Pour y parvenir, l’auteure passe de l’univers privé à la sphère du publique afin que l’absolu de ce qu’il tente de circonscrire ne sente jamais la négligence. Pour autant, l’affect seul ne s’élève jamais au rang de vérité – il nous rend au mieux suspects à l’existence même s’il reste le seul garant du peu qu’on est.
L’auteure, pour le prouver, écrit à propos des femmes (et les femen) combien elles s’écrient et cousent leur cuir jusqu’à « s’éroder la peau, les muscles et les os . / Existent l’évidence brutale de la perte et l’impossibilité de l’accepter ».

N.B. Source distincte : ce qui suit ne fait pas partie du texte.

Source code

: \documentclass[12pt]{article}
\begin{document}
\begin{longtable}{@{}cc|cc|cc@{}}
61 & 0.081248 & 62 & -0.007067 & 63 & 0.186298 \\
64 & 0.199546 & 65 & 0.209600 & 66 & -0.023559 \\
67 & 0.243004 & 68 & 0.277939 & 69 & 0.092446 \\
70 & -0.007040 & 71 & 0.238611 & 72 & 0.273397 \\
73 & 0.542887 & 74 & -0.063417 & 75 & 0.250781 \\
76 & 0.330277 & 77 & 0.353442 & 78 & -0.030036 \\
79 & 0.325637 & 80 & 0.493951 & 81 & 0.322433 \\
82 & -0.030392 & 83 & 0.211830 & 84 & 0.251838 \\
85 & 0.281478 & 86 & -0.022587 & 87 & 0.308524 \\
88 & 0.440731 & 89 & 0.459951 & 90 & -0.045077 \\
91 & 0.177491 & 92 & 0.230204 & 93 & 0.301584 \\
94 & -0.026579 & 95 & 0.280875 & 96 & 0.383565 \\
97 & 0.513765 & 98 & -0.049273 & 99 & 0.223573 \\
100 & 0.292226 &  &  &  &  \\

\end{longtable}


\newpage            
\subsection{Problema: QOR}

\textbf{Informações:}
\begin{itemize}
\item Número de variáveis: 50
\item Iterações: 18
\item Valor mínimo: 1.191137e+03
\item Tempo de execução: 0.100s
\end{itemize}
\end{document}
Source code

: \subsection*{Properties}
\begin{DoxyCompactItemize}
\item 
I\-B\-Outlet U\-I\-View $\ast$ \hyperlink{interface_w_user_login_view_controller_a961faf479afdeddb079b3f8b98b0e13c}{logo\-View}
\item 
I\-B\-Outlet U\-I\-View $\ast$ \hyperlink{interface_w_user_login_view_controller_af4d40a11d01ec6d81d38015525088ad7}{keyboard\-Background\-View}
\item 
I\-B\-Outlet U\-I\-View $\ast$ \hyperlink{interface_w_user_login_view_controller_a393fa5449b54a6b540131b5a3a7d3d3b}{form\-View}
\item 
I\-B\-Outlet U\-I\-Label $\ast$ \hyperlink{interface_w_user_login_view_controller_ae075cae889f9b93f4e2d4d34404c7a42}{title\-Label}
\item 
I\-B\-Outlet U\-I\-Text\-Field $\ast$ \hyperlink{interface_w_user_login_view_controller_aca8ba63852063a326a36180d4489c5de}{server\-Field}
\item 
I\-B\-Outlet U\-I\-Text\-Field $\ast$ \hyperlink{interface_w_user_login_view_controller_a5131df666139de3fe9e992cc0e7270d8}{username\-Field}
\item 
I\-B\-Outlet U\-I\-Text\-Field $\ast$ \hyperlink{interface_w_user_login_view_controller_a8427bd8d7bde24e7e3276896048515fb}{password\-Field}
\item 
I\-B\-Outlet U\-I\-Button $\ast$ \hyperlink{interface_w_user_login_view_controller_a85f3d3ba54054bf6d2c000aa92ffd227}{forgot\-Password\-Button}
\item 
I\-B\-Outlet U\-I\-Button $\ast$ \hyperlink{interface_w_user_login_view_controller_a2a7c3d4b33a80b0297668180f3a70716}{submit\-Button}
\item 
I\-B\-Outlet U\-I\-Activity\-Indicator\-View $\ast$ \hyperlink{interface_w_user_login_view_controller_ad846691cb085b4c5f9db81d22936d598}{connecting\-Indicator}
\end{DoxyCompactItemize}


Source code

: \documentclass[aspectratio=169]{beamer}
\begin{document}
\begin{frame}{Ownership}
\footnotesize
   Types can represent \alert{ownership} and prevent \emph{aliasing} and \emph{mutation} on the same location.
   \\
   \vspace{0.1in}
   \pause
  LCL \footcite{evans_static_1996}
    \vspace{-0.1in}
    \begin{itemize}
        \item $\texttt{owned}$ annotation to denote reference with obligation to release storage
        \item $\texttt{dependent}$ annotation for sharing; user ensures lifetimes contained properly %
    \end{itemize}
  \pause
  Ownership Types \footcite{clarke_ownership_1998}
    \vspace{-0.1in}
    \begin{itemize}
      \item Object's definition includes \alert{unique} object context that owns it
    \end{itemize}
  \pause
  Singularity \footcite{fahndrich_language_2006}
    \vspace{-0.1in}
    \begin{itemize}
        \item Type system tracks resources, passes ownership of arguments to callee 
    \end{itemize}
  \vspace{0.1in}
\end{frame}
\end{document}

Le jeu de l’écriture devient donc périlleux : il plonge dans le blanc à mesure que la « bouche s’emplit de neige » et signe un empêchement hérité autant de Mallarmé que de Beckett. Celle qui se dit femme n’est pas « des glaces et revendique l’usage normal des cinq sens », trouve dans cette poétique sensorielle et parfois douloureus de quoi ouvrir la poésie à un chant particulier.
jean-paul gavard-perret
Catherine Bruneau, Bords poétiques – Illuminations d’hiver, Editions Rafael de Surtis, Cordes-sur-ciel, 2025, 110 p. – 17,00 €.